Why do you need this condition?

1637–1638

I wouldn't do this in an exiting loop as the loop is already too complicated. Can you run another loop after everything is done?

1657

Why do you need to check this condition?

1662–1663

Can you just increase p_memsz so that it becomes a multiple of the page size? I know that is "not ideal" and you are trying to keep the original p_memsz, but in practice I don't care about that much. If you do that, I think you can remove the new code from assignFileOffsets.

1841–1842

Please fix. Otherwise I expect the new code will noticeably slows down the linker.

phosek updated this revision to Diff 103447.Jun 21 2017, 1:10 PM
phosek marked 3 inline comments as done.
phosek added inline comments.
ELF/Writer.cpp
236

When using linker script with SECTIONS commands, there's no guaranteed section alignment which makes instruction padding difficult and probably not worth it (also when using such linker script, you have a way to do instruction padding yourself with FILL() or =fill).

1657

The same as above.

1662–1663

That's different from what we want to achieve though. Increasing p_memsz is just going tell loader to map p_memsz sized chunk of memory (which it'll do anyway because of the page granularity), but that memory will contain !PT_LOAD part of the ELF file like the section and string table in case the executable segment is the last loadable one. What we want is to adjust the size of the file so any !PT_LOAD end up in the following page, and fill that space with traps.

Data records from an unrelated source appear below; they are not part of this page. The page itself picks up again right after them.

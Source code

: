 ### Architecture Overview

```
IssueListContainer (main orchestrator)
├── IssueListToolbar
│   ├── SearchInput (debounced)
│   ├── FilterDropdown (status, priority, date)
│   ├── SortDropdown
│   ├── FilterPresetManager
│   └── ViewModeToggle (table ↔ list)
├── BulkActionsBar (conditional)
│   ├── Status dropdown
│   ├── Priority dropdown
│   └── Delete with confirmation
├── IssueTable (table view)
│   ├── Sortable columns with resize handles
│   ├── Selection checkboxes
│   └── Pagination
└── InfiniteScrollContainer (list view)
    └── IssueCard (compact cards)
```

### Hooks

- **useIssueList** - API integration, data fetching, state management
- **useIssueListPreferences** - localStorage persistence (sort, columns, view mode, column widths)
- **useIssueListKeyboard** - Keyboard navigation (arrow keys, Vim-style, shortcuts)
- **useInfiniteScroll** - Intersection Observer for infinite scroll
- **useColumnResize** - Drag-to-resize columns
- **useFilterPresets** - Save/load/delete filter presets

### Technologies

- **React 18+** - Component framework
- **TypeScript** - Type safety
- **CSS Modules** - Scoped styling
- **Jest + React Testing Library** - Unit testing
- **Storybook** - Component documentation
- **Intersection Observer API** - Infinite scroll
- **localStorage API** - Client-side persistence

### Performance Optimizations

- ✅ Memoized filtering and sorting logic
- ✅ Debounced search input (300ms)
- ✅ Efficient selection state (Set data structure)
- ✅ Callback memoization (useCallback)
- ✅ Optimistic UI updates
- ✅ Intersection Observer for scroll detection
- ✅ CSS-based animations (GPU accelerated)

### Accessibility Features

We could avoid changing the p_filesz and just adjust the offset of the following section as done in assignFileOffsets. The problem is that if we use strip on this file, it'll remove the non-loadable segments at the end of the file and then trim the file to the p_filesz of the last loadable segment which will undo the padding, so that's why we're adjusting p_filesz here.

ruiu added inline comments.Jun 21 2017, 2:30 PM
ELF/Writer.cpp
236

But it doesn't sound like doing it is harmful. If so, I'd do this unconditionally.

1602–1605

You can merge these two ifs.

1845–1848

I'd define a function so that I can write

fillTrapInstr(Buf + alignDown(P.p_offset, Target->PageSize),
              alignTo(P.p_offset, Target->PageSize)
1850–1851

Can you use alignDown?

phosek updated this revision to Diff 103535.Jun 22 2017, 12:14 AM
phosek marked 3 inline comments as done.
phosek added inline comments.
ELF/Writer.cpp
236

I don't think it's harmful, but it affects a lot of linker scripts tests because many of them check the content of the file including the space between sections which is now going to be the trap instruction instead of zeroes. Is that fine with you?

1850–1851

Yes, but I had to change the order in which we adjust the file size of the last segment so it's done after this.

ruiu added inline comments.Jun 26 2017, 9:21 AM
ELF/Writer.cpp
236

I'm fine if we end up have to update a lot of tests for this change.

phosek updated this revision to Diff 108972.Jul 31 2017, 12:26 PM

Rebased. There now seem to be two different versions of this patch, D33630 and D35680, we should decide which one we want to proceed with and abandon the other one.

phosek added inline comments.Jul 31 2017, 12:38 PM
ELF/Writer.cpp
236

I've played with this a bit, but it's really difficult to make it work with SECTIONS because of the lack of alignment. I'd prefer to do it in a separate change since this might require additional changes.

ruiu accepted this revision.Jul 31 2017, 9:52 PM

LGTM

ELF/Writer.cpp
1605

nit: remove {}

1839

Please write a function comment saying that this function fills the first and the last page of executable segments with trap instructions instead of leaving them as zero, because even though it is not required by any standard or anything, it is in general a good thing to do for security reasons.

phosek updated this revision to Diff 109267.Aug 1 2017, 8:27 PM
phosek marked 2 inline comments as done.
This revision was automatically updated to reflect the committed changes.